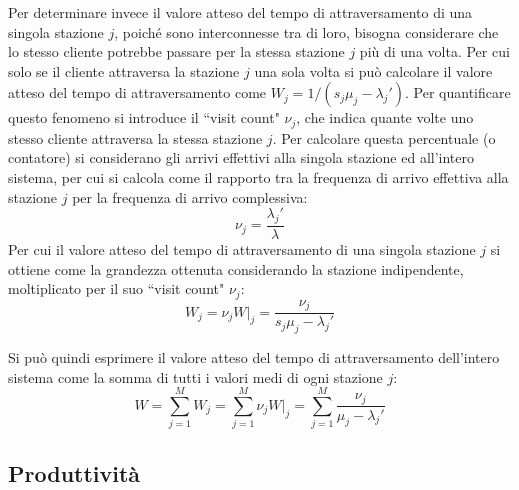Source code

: \documentclass{article}
\numberwithin{equation}{subsection}
\begin{document}
Per determinare invece il valore atteso del tempo di attraversamento di una singola stazione $j$, poiché sono interconnesse tra di loro, bisogna considerare che lo stesso 
cliente potrebbe passare per la stessa stazione $j$ più di una volta. Per cui solo se il cliente attraversa la stazione $j$ una sola volta si può calcolare 
il valore atteso del tempo di attraversamento come $W_j=1/(s_j\mu_j-\lambda_j')$. Per quantificare questo fenomeno si introduce il ``visit count" $\nu_j$, che indica quante volte 
uno stesso cliente attraversa la stessa stazione $j$. Per calcolare questa percentuale (o contatore) si considerano gli arrivi effettivi alla singola stazione ed all'intero 
sistema, per cui si calcola come il rapporto tra la frequenza di arrivo effettiva alla stazione $j$ per la frequenza di arrivo complessiva:
\begin{equation}
    \nu_j=\displaystyle\frac{\lambda_j'}{\lambda}
\end{equation}
Per cui il valore atteso del tempo di attraversamento di una singola stazione $j$ si ottiene come la grandezza ottenuta considerando la stazione indipendente, moltiplicato 
per il suo ``visit count" $\nu_j$:
\begin{equation}
    W_j=\nu_jW\big|_j=\displaystyle\frac{\nu_j}{s_j\mu_j-\lambda_j'}
\end{equation}

Si può quindi esprimere il valore atteso del tempo di attraversamento dell'intero sistema come la somma di tutti i valori medi di ogni stazione $j$:
\begin{equation}
    W=\displaystyle\sum_{j=1}^MW_j=\sum_{j=1}^M\nu_jW\big|_j=\sum_{j=1}^M\frac{\nu_j}{\mu_j-\lambda_j'}
\end{equation}

\subsection{Produttività}
\end{document}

━━━━━━━━

• YOUR TASK: In your copy, include no pictures; print every line above exactly.

• SOLVED EXERCISE:
Source code

: \documentclass{article}
\numberwithin{equation}{subsection}
\begin{document}
Per determinare invece il valore atteso del tempo di attraversamento di una singola stazione $j$, poiché sono interconnesse tra di loro, bisogna considerare che lo stesso 
cliente potrebbe passare per la stessa stazione $j$ più di una volta. Per cui solo se il cliente attraversa la stazione $j$ una sola volta si può calcolare 
il valore atteso del tempo di attraversamento come $W_j=1/(s_j\mu_j-\lambda_j')$. Per quantificare questo fenomeno si introduce il ``visit count" $\nu_j$, che indica quante volte 
uno stesso cliente attraversa la stessa stazione $j$. Per calcolare questa percentuale (o contatore) si considerano gli arrivi effettivi alla singola stazione ed all'intero 
sistema, per cui si calcola come il rapporto tra la frequenza di arrivo effettiva alla stazione $j$ per la frequenza di arrivo complessiva:
\begin{equation}
    \nu_j=\displaystyle\frac{\lambda_j'}{\lambda}
\end{equation}
Per cui il valore atteso del tempo di attraversamento di una singola stazione $j$ si ottiene come la grandezza ottenuta considerando la stazione indipendente, moltiplicato 
per il suo ``visit count" $\nu_j$:
\begin{equation}
    W_j=\nu_jW\big|_j=\displaystyle\frac{\nu_j}{s_j\mu_j-\lambda_j'}
\end{equation}

Si può quindi esprimere il valore atteso del tempo di attraversamento dell'intero sistema come la somma di tutti i valori medi di ogni stazione $j$:
\begin{equation}
    W=\displaystyle\sum_{j=1}^MW_j=\sum_{j=1}^M\nu_jW\big|_j=\sum_{j=1}^M\frac{\nu_j}{\mu_j-\lambda_j'}
\end{equation}

\subsection{Produttività}
\end{document}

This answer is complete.